Wednesday 20 June 2012

Ms Leno's Marvellous Mexican Chili Chicken Soup

Quantities variable depending on how much you want, and what you've got in really, but this is what I used. Obviously you don't HAVE to wait for the vegetables to be near death before you use them!!
1 floppy courgette (large)
3 floppy sticks of celery (floppy)
1 sad onion
3 red peppers (1 healthy, two squishy)
1 nearly-full punnet of over ripe cherry tomatoes (a can or two would be fine too though)
4 cloves of garlic
1 largish breast of chicken, shredded ( but any cooked chicken fine)
1 chorizo sausage, sliced up
1 large can of sweetcorn
1 can kidney beans
2 big scoops of Ms Leno's Delicious Black Beans (recipe below)
1 big mild green chili (optional)
1 litre cold water
1 chicken stock cube
2 tsp cumin
1 tsp smoked paprika
1 tsp mild chili powder
1 tbsp oregano

You also need a hand blender.

Directions

In a bit of olive oil slowly fry off the chorizo sausage until it is a bit crispy and has released all its garlicky oil. Fish it out but leave the oil behind.
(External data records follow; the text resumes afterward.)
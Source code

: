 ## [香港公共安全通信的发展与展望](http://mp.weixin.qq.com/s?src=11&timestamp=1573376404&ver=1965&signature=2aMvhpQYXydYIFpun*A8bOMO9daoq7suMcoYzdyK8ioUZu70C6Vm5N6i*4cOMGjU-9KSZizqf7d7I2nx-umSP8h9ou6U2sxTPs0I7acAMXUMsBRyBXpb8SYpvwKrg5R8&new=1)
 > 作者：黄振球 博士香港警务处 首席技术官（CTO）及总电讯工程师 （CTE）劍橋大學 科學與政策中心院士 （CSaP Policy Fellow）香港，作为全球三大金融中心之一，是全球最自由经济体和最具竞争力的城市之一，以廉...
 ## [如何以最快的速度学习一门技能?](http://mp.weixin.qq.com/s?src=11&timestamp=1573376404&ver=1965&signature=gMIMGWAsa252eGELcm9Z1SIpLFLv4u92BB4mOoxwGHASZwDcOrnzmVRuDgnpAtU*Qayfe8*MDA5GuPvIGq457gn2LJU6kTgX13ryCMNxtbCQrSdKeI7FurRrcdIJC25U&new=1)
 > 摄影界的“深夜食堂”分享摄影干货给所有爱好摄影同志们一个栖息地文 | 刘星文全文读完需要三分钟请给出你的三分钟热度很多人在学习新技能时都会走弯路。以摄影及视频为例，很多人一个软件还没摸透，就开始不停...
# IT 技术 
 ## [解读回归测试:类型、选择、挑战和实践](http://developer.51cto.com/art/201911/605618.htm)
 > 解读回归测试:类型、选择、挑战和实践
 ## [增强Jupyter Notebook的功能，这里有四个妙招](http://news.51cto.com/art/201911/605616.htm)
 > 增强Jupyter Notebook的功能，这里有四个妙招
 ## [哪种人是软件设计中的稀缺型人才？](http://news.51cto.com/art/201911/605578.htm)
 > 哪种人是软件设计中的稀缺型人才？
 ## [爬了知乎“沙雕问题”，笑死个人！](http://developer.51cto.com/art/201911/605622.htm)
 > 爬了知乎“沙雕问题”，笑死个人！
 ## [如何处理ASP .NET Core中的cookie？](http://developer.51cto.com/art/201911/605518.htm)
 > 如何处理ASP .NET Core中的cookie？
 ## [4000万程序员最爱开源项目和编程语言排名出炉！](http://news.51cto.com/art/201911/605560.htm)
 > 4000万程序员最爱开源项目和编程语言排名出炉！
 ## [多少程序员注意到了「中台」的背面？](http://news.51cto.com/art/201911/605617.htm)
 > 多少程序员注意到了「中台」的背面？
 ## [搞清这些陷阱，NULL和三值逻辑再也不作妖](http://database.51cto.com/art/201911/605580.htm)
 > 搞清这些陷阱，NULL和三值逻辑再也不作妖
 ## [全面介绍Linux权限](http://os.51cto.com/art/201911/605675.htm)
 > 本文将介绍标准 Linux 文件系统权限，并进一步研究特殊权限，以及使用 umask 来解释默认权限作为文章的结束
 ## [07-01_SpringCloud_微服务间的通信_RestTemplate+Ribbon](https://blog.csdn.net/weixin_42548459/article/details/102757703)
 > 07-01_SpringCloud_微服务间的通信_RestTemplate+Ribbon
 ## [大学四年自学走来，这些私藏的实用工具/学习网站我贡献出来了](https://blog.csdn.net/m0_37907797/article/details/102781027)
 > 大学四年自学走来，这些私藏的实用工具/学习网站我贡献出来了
Add the peppers, tomatoes, onion, garlic, chili, celery and kidney beans and allow to soften slightly before adding the litre water, stock cube and spices to the pan. Bring it up to the boil then turn it down and leave to simmer til the veg are cooked through. Blend to your preferred smoothness and then add in the shredded chicken, chorizo slices, sweetcorn and black beans. Stir well to combine and enjoy!

This would be amazing with some fresh coriander on top. But I don't have any. Or some tortilla chips (I did have some of those).  And some leftover cottage cheese.